Your assignment:
Word for word, restate the lines from the one holding "Fixed bug in rtcOccluded4/8/16" through the end of the data below, including both endpoints and nothing more.

• • •

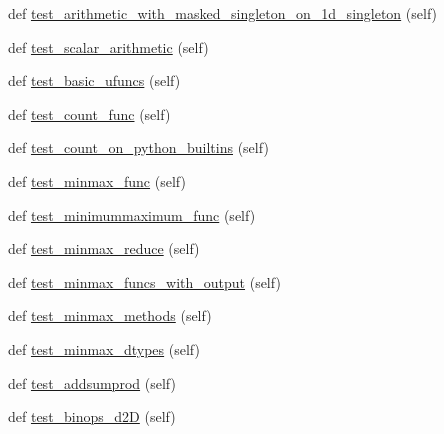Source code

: \begin{DoxyCompactItemize}
\item 
def \hyperlink{classnumpy_1_1ma_1_1tests_1_1test__core_1_1TestMaskedArrayArithmetic_a35cb9471e5ad18795c32c9a44035321c}{test\+\_\+arithmetic\+\_\+with\+\_\+masked\+\_\+singleton\+\_\+on\+\_\+1d\+\_\+singleton} (self)
\item 
def \hyperlink{classnumpy_1_1ma_1_1tests_1_1test__core_1_1TestMaskedArrayArithmetic_a9ee91ba07bc291ebd9e2cf14cf554380}{test\+\_\+scalar\+\_\+arithmetic} (self)
\item 
def \hyperlink{classnumpy_1_1ma_1_1tests_1_1test__core_1_1TestMaskedArrayArithmetic_abb905e86090430a45d00d5daf079360f}{test\+\_\+basic\+\_\+ufuncs} (self)
\item 
def \hyperlink{classnumpy_1_1ma_1_1tests_1_1test__core_1_1TestMaskedArrayArithmetic_a645ef86882fd85c723d0060db528686d}{test\+\_\+count\+\_\+func} (self)
\item 
def \hyperlink{classnumpy_1_1ma_1_1tests_1_1test__core_1_1TestMaskedArrayArithmetic_a88b8a5dadd22dfe6c2303706ee8e9209}{test\+\_\+count\+\_\+on\+\_\+python\+\_\+builtins} (self)
\item 
def \hyperlink{classnumpy_1_1ma_1_1tests_1_1test__core_1_1TestMaskedArrayArithmetic_aae02540a9b764d1234557474a74f4e7a}{test\+\_\+minmax\+\_\+func} (self)
\item 
def \hyperlink{classnumpy_1_1ma_1_1tests_1_1test__core_1_1TestMaskedArrayArithmetic_a6a9d3f5800ee082cee21e971f173a541}{test\+\_\+minimummaximum\+\_\+func} (self)
\item 
def \hyperlink{classnumpy_1_1ma_1_1tests_1_1test__core_1_1TestMaskedArrayArithmetic_aa391ec0d438872a89decfc0fa714666d}{test\+\_\+minmax\+\_\+reduce} (self)
\item 
def \hyperlink{classnumpy_1_1ma_1_1tests_1_1test__core_1_1TestMaskedArrayArithmetic_a63699edd5e3f24c1bdf454117f7cc7d8}{test\+\_\+minmax\+\_\+funcs\+\_\+with\+\_\+output} (self)
\item 
def \hyperlink{classnumpy_1_1ma_1_1tests_1_1test__core_1_1TestMaskedArrayArithmetic_afdb49db7eefa36050b5df1c707196af9}{test\+\_\+minmax\+\_\+methods} (self)
\item 
def \hyperlink{classnumpy_1_1ma_1_1tests_1_1test__core_1_1TestMaskedArrayArithmetic_a4bdc134600ad5ee22e48250e2bf8a1b9}{test\+\_\+minmax\+\_\+dtypes} (self)
\item 
def \hyperlink{classnumpy_1_1ma_1_1tests_1_1test__core_1_1TestMaskedArrayArithmetic_ad88f4379dbb95b63757165ef99ef6d18}{test\+\_\+addsumprod} (self)
\item 
def \hyperlink{classnumpy_1_1ma_1_1tests_1_1test__core_1_1TestMaskedArrayArithmetic_a9e49841f41696fcb5e7487e8612f8596}{test\+\_\+binops\+\_\+d2D} (self)

\end{DoxyCompactItemize}
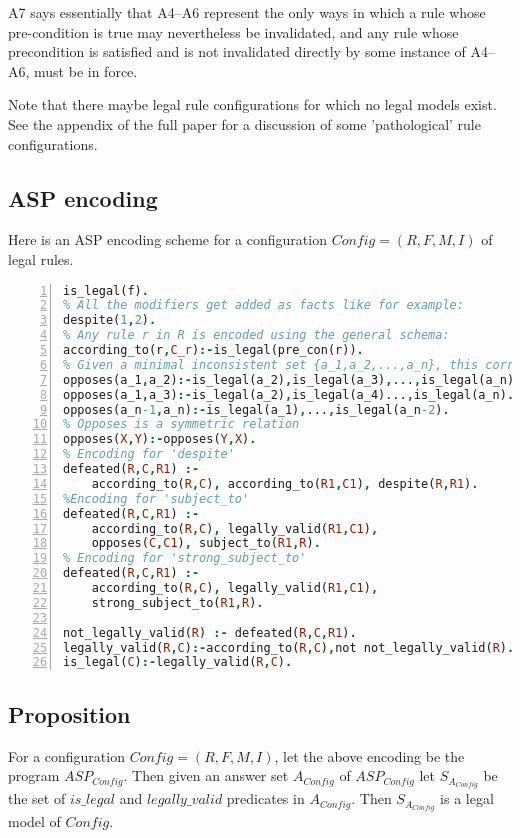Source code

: A7 says essentially that A4--A6 represent the only ways in which a rule whose pre-condition is true may nevertheless be invalidated, and any rule whose precondition is satisfied and is not invalidated directly by some instance of A4--A6, must be in force. 

Note that there maybe legal rule configurations for which no legal models
exist. See the appendix of the full paper for a discussion of some
'pathological' rule configurations.

\subsection{ASP encoding}
Here is an ASP encoding scheme for a configuration $Config = (R,F,M,I)$ of legal rules.
\begin{lstlisting}[language=Prolog, numbers=left]
% For any f in F, we have:
is_legal(f). 
% All the modifiers get added as facts like for example:
despite(1,2).
% Any rule r in R is encoded using the general schema:
according_to(r,C_r):-is_legal(pre_con(r)).
% Given a minimal inconsistent set {a_1,a_2,...,a_n}, this corresponds to a set of rules:
opposes(a_1,a_2):-is_legal(a_2),is_legal(a_3),...,is_legal(a_n).
opposes(a_1,a_3):-is_legal(a_2),is_legal(a_4)...,is_legal(a_n).  % etc ...
opposes(a_n-1,a_n):-is_legal(a_1),...,is_legal(a_n-2).               
% Opposes is a symmetric relation
opposes(X,Y):-opposes(Y,X).
% Encoding for 'despite'
defeated(R,C,R1) :-
    according_to(R,C), according_to(R1,C1), despite(R,R1).
%Encoding for 'subject_to'
defeated(R,C,R1) :-
    according_to(R,C), legally_valid(R1,C1),
    opposes(C,C1), subject_to(R1,R).
% Encoding for 'strong_subject_to'
defeated(R,C,R1) :-
    according_to(R,C), legally_valid(R1,C1),
    strong_subject_to(R1,R).

not_legally_valid(R) :- defeated(R,C,R1).
legally_valid(R,C):-according_to(R,C),not not_legally_valid(R).
is_legal(C):-legally_valid(R,C).
\end{lstlisting}
\subsection{Proposition}

\begin{proposition}\label{lemma:legal_model_of_config}
For a configuration $Config=(R,F,M,I)$, let the above encoding be the program $ASP_{Config}$. Then given an answer set $A_{Config}$ of $ASP_{Config}$ let $S_{A_{Config}}$ be the set of $is\_legal$ and $legally\_valid$ predicates in $A_{Config}$. Then $S_{A_{Config}}$ is a legal model of $Config$. 
\end{proposition}


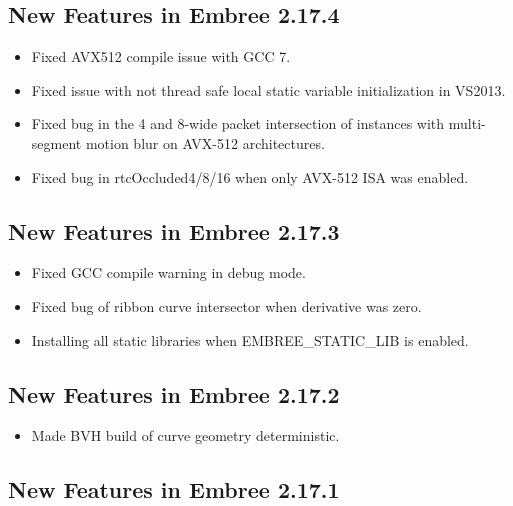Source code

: \subsection{New Features in Embree
2.17.4}\label{new-features-in-embree-2.17.4}

\begin{itemize}
\tightlist
\item
  Fixed AVX512 compile issue with GCC 7.
\item
  Fixed issue with not thread safe local static variable initialization
  in VS2013.
\item
  Fixed bug in the 4 and 8-wide packet intersection of instances with
  multi-segment motion blur on AVX-512 architectures.
\item
  Fixed bug in rtcOccluded4/8/16 when only AVX-512 ISA was enabled.
\end{itemize}

\subsection{New Features in Embree
2.17.3}\label{new-features-in-embree-2.17.3}

\begin{itemize}
\tightlist
\item
  Fixed GCC compile warning in debug mode.
\item
  Fixed bug of ribbon curve intersector when derivative was zero.
\item
  Installing all static libraries when EMBREE\_STATIC\_LIB is enabled.
\end{itemize}

\subsection{New Features in Embree
2.17.2}\label{new-features-in-embree-2.17.2}

\begin{itemize}
\tightlist
\item
  Made BVH build of curve geometry deterministic.
\end{itemize}

\subsection{New Features in Embree
2.17.1}\label{new-features-in-embree-2.17.1}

• • •

Answer space:
  Fixed bug in rtcOccluded4/8/16 when only AVX-512 ISA was enabled.
\end{itemize}

\subsection{New Features in Embree
2.17.3}\label{new-features-in-embree-2.17.3}

\begin{itemize}
\tightlist
\item
  Fixed GCC compile warning in debug mode.
\item
  Fixed bug of ribbon curve intersector when derivative was zero.
\item
  Installing all static libraries when EMBREE\_STATIC\_LIB is enabled.
\end{itemize}

\subsection{New Features in Embree
2.17.2}\label{new-features-in-embree-2.17.2}

\begin{itemize}
\tightlist
\item
  Made BVH build of curve geometry deterministic.
\end{itemize}

\subsection{New Features in Embree
2.17.1}\label{new-features-in-embree-2.17.1}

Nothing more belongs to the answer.